Looking at laws governing both countries there certainly is a clear distinction in both their approaches and their way of interpreting each law but it can be drawn from the illustrations shown above that both countries have drafted their laws very well and have taken ample care to justify its inclusion as statutes which has brought a generous deal of harmony in this particular field making life much less complicated and simpler.

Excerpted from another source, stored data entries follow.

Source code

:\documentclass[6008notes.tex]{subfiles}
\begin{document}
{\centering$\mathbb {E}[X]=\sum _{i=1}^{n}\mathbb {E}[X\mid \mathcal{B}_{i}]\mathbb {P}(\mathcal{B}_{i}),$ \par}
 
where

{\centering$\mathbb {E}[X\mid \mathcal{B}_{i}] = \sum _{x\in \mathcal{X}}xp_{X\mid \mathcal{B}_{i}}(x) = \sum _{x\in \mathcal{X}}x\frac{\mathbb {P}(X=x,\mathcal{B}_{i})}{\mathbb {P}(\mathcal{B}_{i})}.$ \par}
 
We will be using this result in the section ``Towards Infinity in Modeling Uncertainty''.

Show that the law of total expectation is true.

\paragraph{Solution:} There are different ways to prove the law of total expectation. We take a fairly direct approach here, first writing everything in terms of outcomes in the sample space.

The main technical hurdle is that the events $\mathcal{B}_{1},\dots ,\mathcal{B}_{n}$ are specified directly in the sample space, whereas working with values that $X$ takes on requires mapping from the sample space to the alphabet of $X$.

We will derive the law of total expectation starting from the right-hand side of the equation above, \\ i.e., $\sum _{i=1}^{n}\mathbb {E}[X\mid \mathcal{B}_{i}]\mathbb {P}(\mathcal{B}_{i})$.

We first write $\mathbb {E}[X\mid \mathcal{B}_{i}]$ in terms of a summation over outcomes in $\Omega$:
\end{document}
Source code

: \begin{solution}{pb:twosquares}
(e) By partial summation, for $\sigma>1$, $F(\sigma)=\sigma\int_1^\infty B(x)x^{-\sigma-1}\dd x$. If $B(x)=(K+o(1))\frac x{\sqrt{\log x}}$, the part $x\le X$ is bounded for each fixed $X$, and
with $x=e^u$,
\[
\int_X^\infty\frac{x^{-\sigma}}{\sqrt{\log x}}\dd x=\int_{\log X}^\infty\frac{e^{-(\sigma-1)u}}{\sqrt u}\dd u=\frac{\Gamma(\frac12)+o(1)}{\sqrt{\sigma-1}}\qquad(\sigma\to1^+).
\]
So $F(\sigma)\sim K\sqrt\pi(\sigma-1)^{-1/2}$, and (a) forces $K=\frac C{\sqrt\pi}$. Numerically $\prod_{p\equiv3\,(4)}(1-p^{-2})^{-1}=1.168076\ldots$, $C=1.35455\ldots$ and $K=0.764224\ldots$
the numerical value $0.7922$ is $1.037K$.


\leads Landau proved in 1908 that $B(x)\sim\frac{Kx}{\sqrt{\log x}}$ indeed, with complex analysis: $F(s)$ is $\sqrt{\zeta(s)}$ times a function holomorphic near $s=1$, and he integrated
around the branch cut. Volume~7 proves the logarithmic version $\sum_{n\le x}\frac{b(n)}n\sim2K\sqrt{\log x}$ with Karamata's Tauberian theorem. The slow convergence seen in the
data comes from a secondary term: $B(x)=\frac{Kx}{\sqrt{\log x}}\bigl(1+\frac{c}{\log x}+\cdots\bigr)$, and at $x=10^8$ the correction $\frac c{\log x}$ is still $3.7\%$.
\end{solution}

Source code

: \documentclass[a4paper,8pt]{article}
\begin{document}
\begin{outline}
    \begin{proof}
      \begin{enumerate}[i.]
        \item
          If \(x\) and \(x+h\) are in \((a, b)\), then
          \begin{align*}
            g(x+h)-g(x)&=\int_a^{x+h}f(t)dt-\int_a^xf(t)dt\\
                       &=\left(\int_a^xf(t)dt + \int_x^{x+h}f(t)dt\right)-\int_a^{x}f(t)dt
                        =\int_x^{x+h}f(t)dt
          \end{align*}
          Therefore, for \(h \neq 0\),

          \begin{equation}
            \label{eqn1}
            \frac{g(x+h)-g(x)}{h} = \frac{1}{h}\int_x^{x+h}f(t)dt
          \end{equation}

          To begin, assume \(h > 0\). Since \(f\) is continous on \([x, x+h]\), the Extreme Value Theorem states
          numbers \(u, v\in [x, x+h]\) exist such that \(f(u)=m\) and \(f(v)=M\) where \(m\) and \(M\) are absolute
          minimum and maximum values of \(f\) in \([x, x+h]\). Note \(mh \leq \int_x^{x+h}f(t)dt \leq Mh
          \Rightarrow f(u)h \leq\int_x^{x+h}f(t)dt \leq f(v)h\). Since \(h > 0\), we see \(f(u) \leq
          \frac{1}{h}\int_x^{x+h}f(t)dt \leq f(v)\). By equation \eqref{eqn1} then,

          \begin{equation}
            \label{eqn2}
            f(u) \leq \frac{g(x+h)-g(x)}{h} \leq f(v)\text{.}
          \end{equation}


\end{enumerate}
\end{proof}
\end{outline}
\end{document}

“Company Law and Corporate Governance are right at the heart of the political agenda, on both sides of the Atlantic"  . According to the definition given by Parkinson  ‘Corporate governance is a system of control over the companies’ managers/directors and also a system where the company’s management is held accountable for its performance which in turn is measured against the company’s proper objective.’ Corporate governance has moved up from being a mere exercise to becoming a considerable concern for companies. The debate of corporate governance is intense and the convergence of ‘Codes of Best Practice’ is indeed desirable. In spite of the differences in corporate governance across the globe, there are signs of growing confluence  .When the scandal entailing the giant Enron hit the headlines, the United States were more exposed then the United Kingdom, but were in a much more stable position. The United Kingdom’s model of corporate governance is far from perfect but certainly their reviews have been a step in the right direction, ahead of other developing and transitional countries. Prior to the scandal The European Union had recognised a period of inactivity in respect of corporate governance but was actively addressing the situation. The harmonisation of the Codes of their Member States was the paramount issue they wanted to deal with but the Commission has recognised that complete harmonisation would take years and may never be perfect 
What is evident from this paper is that the role of the director of a company is not only that of a leader and one with sole authority but also that to channelize a sense of balance in the way the company is to be managed. For a company to survive and do justice to the shareholders and participants of the business there has to be harmony between the internal and external functions. This has been attained with the inclusion of the position of ‘directors’. This essay highlights the duties of this important position within the company and the implications it has on the shareholders, end users and other companies competing and/or complimenting the business. The reader gets an idea about the approaches taken by the different legal families to the regulation of the conduct of directors also iterating the differences in the duties of the directors of the companies within the United Kingdom and the United States of America. In the United Kingdom there has been a uniformity of law throughout UK Companies Act 2006 which was adopted and followed uniformly by all states. Talking of the United States, it can be seen in its entirety that the two most influential corporation law statutes have reached a significant mileposts.  Though it can be seen that the contributions of each of these statute has been different yet it has helped in the development of the American corporation to a great extent. The need of these acts and a sense of governance plays an important role this can be seen by giving due regard to the system in Delaware. It is also a well known fact that Delaware is the major producer of corporation law and this has been witnessed for many years as half of all fortune 500 companies and more than forty five percent of New York Stock Exchange listed companies have chosen Delaware as their state of incorporation. 
This analysis in itself compliments the difference between the duties within and outside the company, giving an overview of the system of directors in the two countries ‘bounded’ as well as ‘bonded’ by distinct jurisdictions of The United Kingdom and The United States of America.